Quote Originally Posted by paulwoods13 View Post
I have to admit that one of the reasons I don't like the huge rosters these days is that the excitement and anticipation and worry has largely disappeared from the cut-down process. Between the 46-man active roster, the expanded practice roster and the lack of any limitation on injury lists, teams come out of camp with 60-plus players. In the "good old days" when rosters were 34 men, you had to make some very difficult cuts to get to the limit, and there was often movement from team to team by late-cut players. Now we head into the second ex game knowing that almost everyone on the roster will still be here a week later.

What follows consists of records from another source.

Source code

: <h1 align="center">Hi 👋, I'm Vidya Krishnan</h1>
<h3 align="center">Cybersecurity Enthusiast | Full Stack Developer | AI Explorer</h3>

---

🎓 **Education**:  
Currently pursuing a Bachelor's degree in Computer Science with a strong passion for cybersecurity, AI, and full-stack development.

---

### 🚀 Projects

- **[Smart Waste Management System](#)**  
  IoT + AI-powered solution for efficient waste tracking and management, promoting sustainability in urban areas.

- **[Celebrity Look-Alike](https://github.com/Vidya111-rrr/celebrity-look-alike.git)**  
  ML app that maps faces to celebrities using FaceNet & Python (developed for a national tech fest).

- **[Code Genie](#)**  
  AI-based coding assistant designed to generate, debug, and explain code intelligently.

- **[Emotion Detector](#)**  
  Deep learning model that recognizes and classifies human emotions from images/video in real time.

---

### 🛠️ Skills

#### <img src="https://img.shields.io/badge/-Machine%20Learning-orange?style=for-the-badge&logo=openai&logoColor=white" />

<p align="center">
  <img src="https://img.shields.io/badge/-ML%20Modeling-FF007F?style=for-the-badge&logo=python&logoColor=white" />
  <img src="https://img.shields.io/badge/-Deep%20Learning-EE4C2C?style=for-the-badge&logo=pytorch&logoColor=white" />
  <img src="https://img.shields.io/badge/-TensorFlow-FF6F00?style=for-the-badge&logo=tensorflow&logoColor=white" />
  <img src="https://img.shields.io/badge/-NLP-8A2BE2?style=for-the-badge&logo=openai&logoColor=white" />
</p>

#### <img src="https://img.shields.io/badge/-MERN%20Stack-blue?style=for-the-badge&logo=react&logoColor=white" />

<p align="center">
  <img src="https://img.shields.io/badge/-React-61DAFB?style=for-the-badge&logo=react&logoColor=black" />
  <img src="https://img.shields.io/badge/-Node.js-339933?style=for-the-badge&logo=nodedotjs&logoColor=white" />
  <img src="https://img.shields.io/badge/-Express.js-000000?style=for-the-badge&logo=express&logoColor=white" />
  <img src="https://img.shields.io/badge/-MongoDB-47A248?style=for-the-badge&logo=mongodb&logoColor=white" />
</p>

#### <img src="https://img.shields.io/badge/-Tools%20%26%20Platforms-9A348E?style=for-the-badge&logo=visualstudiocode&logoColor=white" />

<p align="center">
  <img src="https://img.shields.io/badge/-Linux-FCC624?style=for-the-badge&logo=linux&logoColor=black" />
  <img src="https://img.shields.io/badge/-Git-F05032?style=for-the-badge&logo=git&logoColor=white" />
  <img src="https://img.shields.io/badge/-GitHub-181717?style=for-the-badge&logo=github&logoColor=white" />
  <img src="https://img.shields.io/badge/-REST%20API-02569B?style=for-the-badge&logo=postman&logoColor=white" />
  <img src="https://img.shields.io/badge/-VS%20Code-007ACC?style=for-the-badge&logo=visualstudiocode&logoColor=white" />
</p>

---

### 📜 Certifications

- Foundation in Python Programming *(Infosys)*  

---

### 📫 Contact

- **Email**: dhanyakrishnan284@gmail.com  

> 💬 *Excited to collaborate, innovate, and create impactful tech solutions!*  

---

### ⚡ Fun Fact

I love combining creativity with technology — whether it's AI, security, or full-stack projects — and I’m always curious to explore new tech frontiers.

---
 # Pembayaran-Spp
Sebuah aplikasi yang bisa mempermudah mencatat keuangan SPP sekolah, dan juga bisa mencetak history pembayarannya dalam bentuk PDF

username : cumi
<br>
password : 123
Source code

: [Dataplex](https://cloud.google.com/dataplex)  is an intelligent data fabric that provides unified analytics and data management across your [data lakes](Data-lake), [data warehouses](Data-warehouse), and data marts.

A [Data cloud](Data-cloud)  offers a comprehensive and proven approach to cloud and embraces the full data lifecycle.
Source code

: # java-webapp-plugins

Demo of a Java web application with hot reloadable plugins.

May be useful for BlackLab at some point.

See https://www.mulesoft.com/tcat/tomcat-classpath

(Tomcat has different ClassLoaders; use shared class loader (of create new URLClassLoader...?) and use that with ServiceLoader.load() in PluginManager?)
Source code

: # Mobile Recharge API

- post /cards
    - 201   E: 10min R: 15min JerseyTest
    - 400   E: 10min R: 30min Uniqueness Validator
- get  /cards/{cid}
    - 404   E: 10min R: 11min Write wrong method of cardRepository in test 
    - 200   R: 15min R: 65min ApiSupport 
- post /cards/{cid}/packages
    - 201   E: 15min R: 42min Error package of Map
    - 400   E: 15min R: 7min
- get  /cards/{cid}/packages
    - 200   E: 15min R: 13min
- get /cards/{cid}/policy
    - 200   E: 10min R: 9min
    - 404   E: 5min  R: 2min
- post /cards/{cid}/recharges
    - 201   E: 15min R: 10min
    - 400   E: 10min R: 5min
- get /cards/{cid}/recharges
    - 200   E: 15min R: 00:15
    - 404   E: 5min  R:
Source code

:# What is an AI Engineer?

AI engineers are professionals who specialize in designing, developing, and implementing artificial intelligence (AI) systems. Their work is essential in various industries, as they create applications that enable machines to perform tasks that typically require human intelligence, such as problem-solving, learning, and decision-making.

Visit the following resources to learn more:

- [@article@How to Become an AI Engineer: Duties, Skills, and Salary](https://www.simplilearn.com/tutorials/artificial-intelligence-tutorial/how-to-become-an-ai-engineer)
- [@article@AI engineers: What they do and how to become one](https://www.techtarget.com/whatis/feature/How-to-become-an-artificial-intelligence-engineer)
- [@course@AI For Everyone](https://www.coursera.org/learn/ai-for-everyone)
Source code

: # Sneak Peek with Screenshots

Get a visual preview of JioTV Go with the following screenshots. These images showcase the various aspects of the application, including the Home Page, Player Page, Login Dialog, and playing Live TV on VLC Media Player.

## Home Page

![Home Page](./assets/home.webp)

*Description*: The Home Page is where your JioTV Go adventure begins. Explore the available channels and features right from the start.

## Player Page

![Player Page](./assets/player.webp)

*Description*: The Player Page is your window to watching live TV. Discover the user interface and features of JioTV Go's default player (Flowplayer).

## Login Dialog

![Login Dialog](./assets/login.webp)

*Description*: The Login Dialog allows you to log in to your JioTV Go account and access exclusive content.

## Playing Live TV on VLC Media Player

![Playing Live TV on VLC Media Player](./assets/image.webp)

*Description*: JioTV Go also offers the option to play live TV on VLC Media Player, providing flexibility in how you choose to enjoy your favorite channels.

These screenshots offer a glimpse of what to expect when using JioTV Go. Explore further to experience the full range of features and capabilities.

On a related note, it won't come as a surprise to those who have heard me bleat on this issue before, but I'm disappointed (altho not surprised) that the game rosters are expanding to 44 this year. IMO it will lead to the dressing of more specialists whose primary or only role is to stop teams with the ball, either as extra DBs or kick-coverage specialists. I realize that more bodies means less wear and tear, but I would still prefer to see starters forced to play on special teams and staying in the game most of the time on offence and defence.
I have expressed similar concerns to you over the last few years, Paul. I am trying to look at the expanded rosters as a player safety issue now to feel better about it. It is funny though that back in the 1980s, the NFL active roster consisted of 45 players and we used to laugh at that and now CFL rosters consist of only one fewer player.

By way of comparison, look at player participation for the 1978 Edmonton Eskimos: http://stats.cfldb.ca/team/edmonton-...s/roster/1978/

They used only 38 players for the entire season and followed that up by using 40 the next season. Of course, a few of those players had a tough time post-retirement with three of them dying in recent years (David Boone, York Hentschel and Bill Stevenson) and the effects of repeated concussions have been suggested to have played a role in those early deaths.